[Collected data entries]
■ ■ ■ ■ ■
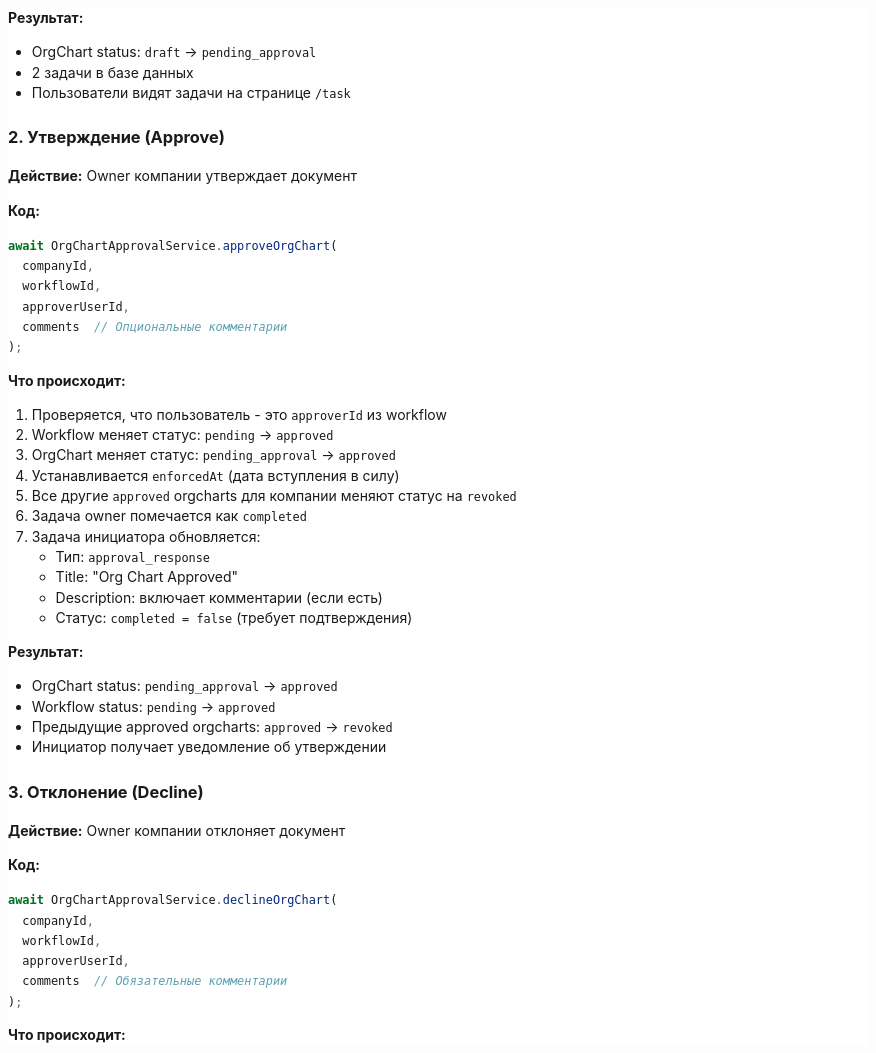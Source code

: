**Результат:**
- OrgChart status: `draft` → `pending_approval`
- 2 задачи в базе данных
- Пользователи видят задачи на странице `/task`

### 2. Утверждение (Approve)

**Действие:** Owner компании утверждает документ

**Код:**
```typescript
await OrgChartApprovalService.approveOrgChart(
  companyId,
  workflowId,
  approverUserId,
  comments  // Опциональные комментарии
);
```

**Что происходит:**

1. Проверяется, что пользователь - это `approverId` из workflow
2. Workflow меняет статус: `pending` → `approved`
3. OrgChart меняет статус: `pending_approval` → `approved`
4. Устанавливается `enforcedAt` (дата вступления в силу)
5. Все другие `approved` orgcharts для компании меняют статус на `revoked`
6. Задача owner помечается как `completed`
7. Задача инициатора обновляется:
   - Тип: `approval_response`
   - Title: "Org Chart Approved"
   - Description: включает комментарии (если есть)
   - Статус: `completed = false` (требует подтверждения)

**Результат:**
- OrgChart status: `pending_approval` → `approved`
- Workflow status: `pending` → `approved`
- Предыдущие approved orgcharts: `approved` → `revoked`
- Инициатор получает уведомление об утверждении

### 3. Отклонение (Decline)

**Действие:** Owner компании отклоняет документ

**Код:**
```typescript
await OrgChartApprovalService.declineOrgChart(
  companyId,
  workflowId,
  approverUserId,
  comments  // Обязательные комментарии
);
```

**Что происходит:**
■ ■ ■ ■ ■
What the task asks: Set down every entry exactly as it appears, but skip the pictures.

Result of this exercise:
Source code

:**Результат:**
- OrgChart status: `draft` → `pending_approval`
- 2 задачи в базе данных
- Пользователи видят задачи на странице `/task`

### 2. Утверждение (Approve)

**Действие:** Owner компании утверждает документ

**Код:**
```typescript
await OrgChartApprovalService.approveOrgChart(
  companyId,
  workflowId,
  approverUserId,
  comments  // Опциональные комментарии
);
```

**Что происходит:**

1. Проверяется, что пользователь - это `approverId` из workflow
2. Workflow меняет статус: `pending` → `approved`
3. OrgChart меняет статус: `pending_approval` → `approved`
4. Устанавливается `enforcedAt` (дата вступления в силу)
5. Все другие `approved` orgcharts для компании меняют статус на `revoked`
6. Задача owner помечается как `completed`
7. Задача инициатора обновляется:
   - Тип: `approval_response`
   - Title: "Org Chart Approved"
   - Description: включает комментарии (если есть)
   - Статус: `completed = false` (требует подтверждения)

**Результат:**
- OrgChart status: `pending_approval` → `approved`
- Workflow status: `pending` → `approved`
- Предыдущие approved orgcharts: `approved` → `revoked`
- Инициатор получает уведомление об утверждении

### 3. Отклонение (Decline)

**Действие:** Owner компании отклоняет документ

**Код:**
```typescript
await OrgChartApprovalService.declineOrgChart(
  companyId,
  workflowId,
  approverUserId,
  comments  // Обязательные комментарии
);
```

**Что происходит:**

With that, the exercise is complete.